THE ASSOCIATED PRESS
August 31, 2012 – 2:34 pm EDT
KANSAS CITY, Mo. — An employee of Kansas City’s Roman Catholic diocese has backed away from her sworn testimony that the bishop said “boys will be boys” when discussing lewd images on a priest’s laptop.
Bishop Robert Finn is the highest-ranking Catholic official in the U.S. to be charged with shielding an abusive priest and faces similar accusations in civil litigation.
Julie Creech, the diocese’s director of management and information systems, said through her attorney late Thursday that she had “misspoken” when recalling her conversation with Finn.
A partial transcript of the Aug. 17 deposition shows Creech said: “He did indicate that, you know, sometimes priests do things that they shouldn’t, and he said, you know, he said, ‘Sometimes boys will be boys.’ I really got the feeling that maybe he didn’t understand or didn’t — I don’t think he saw what I saw, so I felt like I was maybe upset — I think I was upset in a different way than he was because of what I had seen.”
John Gromowsky, an attorney representing Creech, said in a written statement that his client wanted to “correct her mistaken testimony,” which was given in a civil case in Jackson County.
“The statement Julie Creech attributed to Bishop Finn during her deposition that ‘boys will be boys’ is not consistent with her recollection of any conversations she had with the bishop concerning the Shawn Ratigan matter,” Gromowsky said in a statement. “Following the deposition, Julie realized she had misspoken.”
The Kansas City Star (http://bit.ly/OCj2rF) first reported that the deposition was included Thursday in a court filing for a lawsuit alleging that the Rev. Shawn Ratigan abused a 9-year-old girl months after the diocese learned of the photos. Ratigan has pleaded guilty to federal charges of producing child pornography.
Finn and the diocese are set to go on trial Sept. 24 on misdemeanor charges of failing to report suspected child abuse.

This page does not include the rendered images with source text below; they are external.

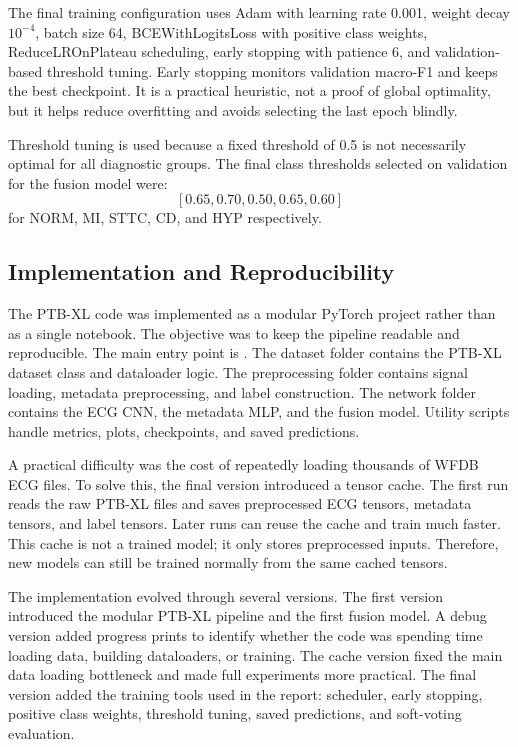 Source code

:\documentclass[11pt,a4paper]{article}
\newcommand{\code}[1]{\texttt{\detokenize{#1}}}
\begin{document}
The final training configuration uses Adam with learning rate 0.001, weight decay \(10^{-4}\), batch size 64, BCEWithLogitsLoss with positive class weights, ReduceLROnPlateau scheduling, early stopping with patience 6, and validation-based threshold tuning. Early stopping monitors validation macro-F1 and keeps the best checkpoint. It is a practical heuristic, not a proof of global optimality, but it helps reduce overfitting and avoids selecting the last epoch blindly.

Threshold tuning is used because a fixed threshold of 0.5 is not necessarily optimal for all diagnostic groups. The final class thresholds selected on validation for the fusion model were:
\[
[0.65, 0.70, 0.50, 0.65, 0.60]
\]
for NORM, MI, STTC, CD, and HYP respectively.


\subsection{Implementation and Reproducibility}

The PTB-XL code was implemented as a modular PyTorch project rather than as a single notebook. The objective was to keep the pipeline readable and reproducible. The main entry point is \code{main.py}. The dataset folder contains the PTB-XL dataset class and dataloader logic. The preprocessing folder contains signal loading, metadata preprocessing, and label construction. The network folder contains the ECG CNN, the metadata MLP, and the fusion model. Utility scripts handle metrics, plots, checkpoints, and saved predictions.

A practical difficulty was the cost of repeatedly loading thousands of WFDB ECG files. To solve this, the final version introduced a tensor cache. The first run reads the raw PTB-XL files and saves preprocessed ECG tensors, metadata tensors, and label tensors. Later runs can reuse the cache and train much faster. This cache is not a trained model; it only stores preprocessed inputs. Therefore, new models can still be trained normally from the same cached tensors.

The implementation evolved through several versions. The first version introduced the modular PTB-XL pipeline and the first fusion model. A debug version added progress prints to identify whether the code was spending time loading data, building dataloaders, or training. The cache version fixed the main data loading bottleneck and made full experiments more practical. The final version added the training tools used in the report: scheduler, early stopping, positive class weights, threshold tuning, saved predictions, and soft-voting evaluation.
\end{document}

Finn has pleaded not guilty.
Prosecutors plan to call Creech as a witness in the criminal case. It was previously disclosed that Creech alerted the diocese to hundreds of images of small children — some pornographic — after finding them on Ratigan’s computer in December 2010. Creech testified in the recent deposition that she urged a priest responsible for reviewing sex claims to call 911, but the diocese didn’t go to police until May 2011.
The Survivors Network of those Abused by Priests, or SNAP, questioned in a written statement Friday whether Creech had been pressured to change her story.
“Something here just doesn’t pass the ‘smell test,’ ” the statement said.
Finn has maintained that he didn’t see the images and initially relied on subordinates. Diocese spokeswoman Jack Smith said he couldn’t comment because the deposition is part of “a pending motion in a pending case.”
Rebecca Randles, the lawyer representing the girl and her parents who filed the lawsuit, didn’t immediately return a phone call from The Associated Press. She noted in Thursday’s motion that she had been accused of misrepresenting facts and filed portions of the Creech deposition to establish that the diocese knew of the lewd photos.
The day after the photos were found, Ratigan was found unconscious in his garage, his motorcycle running and an apologetic note nearby. Finn in turn sent Ratigan out of state for a psychiatric evaluation.
When the priest returned to Missouri, Finn sent him to the Sisters of St. Francis of the Holy Eucharist, where he was to say Mass for the sisters and be away from children.
The diocese went to police after the church received reports Ratigan had violated those orders.